Would you reproduce exactly the lines below from the one holding "#### CONTACT" through the one holding "Benjamin Schnitzler <benjaminschnitzler@googlemail.com>", inclusive, and no others?

(Entries supplied begins)

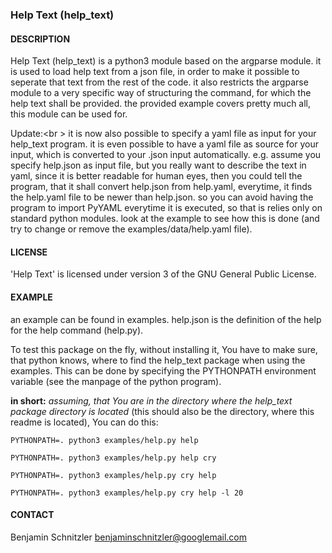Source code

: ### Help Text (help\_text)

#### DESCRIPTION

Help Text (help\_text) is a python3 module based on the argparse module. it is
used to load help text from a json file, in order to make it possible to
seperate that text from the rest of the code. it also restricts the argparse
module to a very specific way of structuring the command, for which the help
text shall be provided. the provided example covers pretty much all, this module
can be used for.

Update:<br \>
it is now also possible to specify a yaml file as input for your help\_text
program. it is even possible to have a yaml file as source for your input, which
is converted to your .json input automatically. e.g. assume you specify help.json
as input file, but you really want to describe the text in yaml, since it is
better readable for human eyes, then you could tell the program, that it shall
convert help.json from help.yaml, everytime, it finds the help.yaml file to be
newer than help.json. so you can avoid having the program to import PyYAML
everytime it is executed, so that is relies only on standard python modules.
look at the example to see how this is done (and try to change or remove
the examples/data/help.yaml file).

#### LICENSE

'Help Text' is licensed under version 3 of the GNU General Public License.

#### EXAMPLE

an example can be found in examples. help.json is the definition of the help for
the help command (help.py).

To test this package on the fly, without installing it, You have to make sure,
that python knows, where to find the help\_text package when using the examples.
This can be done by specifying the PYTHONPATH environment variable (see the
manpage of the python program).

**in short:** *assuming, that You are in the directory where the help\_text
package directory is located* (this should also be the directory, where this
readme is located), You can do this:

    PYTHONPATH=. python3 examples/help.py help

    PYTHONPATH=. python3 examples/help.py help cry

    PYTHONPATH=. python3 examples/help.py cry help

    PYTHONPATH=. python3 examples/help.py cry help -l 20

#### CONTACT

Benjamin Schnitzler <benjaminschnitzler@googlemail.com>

(Entries supplied ends)
(Entries supplied begins)

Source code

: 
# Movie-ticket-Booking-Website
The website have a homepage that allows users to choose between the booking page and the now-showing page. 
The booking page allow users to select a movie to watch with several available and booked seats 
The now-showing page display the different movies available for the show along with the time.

(Entries supplied ends)

**Answer space:**
#### CONTACT

Benjamin Schnitzler <benjaminschnitzler@googlemail.com>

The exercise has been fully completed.